- Task details -
Take each line of the records below that contains the string "begin" and copy it.

(Saved data entries)
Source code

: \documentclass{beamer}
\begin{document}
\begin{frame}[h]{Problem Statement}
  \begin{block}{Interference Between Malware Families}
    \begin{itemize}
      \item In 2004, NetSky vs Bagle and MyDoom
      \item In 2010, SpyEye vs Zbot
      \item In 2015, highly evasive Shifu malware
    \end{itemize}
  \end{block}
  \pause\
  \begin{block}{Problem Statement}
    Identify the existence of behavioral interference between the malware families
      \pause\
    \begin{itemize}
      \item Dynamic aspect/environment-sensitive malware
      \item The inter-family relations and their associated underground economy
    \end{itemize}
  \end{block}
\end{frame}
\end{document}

---

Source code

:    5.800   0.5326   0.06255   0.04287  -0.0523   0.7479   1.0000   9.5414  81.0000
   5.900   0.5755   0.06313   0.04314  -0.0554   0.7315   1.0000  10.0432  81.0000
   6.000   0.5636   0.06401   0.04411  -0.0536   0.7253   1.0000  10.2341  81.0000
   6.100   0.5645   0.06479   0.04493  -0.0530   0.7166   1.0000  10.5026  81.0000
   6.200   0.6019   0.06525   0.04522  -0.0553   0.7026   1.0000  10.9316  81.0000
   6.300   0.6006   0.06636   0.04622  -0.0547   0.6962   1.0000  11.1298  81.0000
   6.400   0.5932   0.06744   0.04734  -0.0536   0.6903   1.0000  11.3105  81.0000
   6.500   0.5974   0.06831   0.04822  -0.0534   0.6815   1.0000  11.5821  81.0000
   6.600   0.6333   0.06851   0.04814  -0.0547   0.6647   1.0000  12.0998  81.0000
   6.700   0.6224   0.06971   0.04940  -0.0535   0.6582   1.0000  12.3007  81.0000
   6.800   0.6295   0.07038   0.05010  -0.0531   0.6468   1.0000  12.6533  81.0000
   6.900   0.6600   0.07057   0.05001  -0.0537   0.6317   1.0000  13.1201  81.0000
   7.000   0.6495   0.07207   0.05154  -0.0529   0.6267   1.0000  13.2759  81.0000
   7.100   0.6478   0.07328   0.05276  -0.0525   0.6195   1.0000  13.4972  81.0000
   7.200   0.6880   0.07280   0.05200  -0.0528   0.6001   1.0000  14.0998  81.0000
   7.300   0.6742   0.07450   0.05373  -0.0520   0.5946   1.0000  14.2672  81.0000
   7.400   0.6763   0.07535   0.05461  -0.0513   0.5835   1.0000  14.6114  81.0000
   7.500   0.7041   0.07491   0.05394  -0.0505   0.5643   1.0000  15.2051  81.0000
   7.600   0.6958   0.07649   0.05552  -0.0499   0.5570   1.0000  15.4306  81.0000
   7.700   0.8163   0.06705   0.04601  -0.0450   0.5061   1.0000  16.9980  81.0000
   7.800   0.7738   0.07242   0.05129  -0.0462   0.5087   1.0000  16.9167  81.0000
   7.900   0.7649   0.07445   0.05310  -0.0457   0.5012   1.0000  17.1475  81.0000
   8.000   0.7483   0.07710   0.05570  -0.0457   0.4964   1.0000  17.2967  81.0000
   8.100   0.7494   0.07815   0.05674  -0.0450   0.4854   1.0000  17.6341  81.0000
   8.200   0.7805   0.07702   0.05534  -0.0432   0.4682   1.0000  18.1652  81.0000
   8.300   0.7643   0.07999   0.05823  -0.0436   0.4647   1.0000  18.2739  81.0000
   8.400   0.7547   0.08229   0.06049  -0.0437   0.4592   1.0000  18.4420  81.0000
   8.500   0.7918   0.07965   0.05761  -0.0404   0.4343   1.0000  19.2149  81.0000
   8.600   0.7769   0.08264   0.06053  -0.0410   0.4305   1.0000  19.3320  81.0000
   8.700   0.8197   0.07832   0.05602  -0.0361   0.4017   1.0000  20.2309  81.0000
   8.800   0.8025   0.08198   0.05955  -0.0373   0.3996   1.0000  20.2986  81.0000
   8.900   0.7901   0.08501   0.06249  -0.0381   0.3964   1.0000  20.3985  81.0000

- Exercise answer -
\begin{document}
\begin{frame}[h]{Problem Statement}
  \begin{block}{Interference Between Malware Families}
    \begin{itemize}
  \begin{block}{Problem Statement}
    \begin{itemize}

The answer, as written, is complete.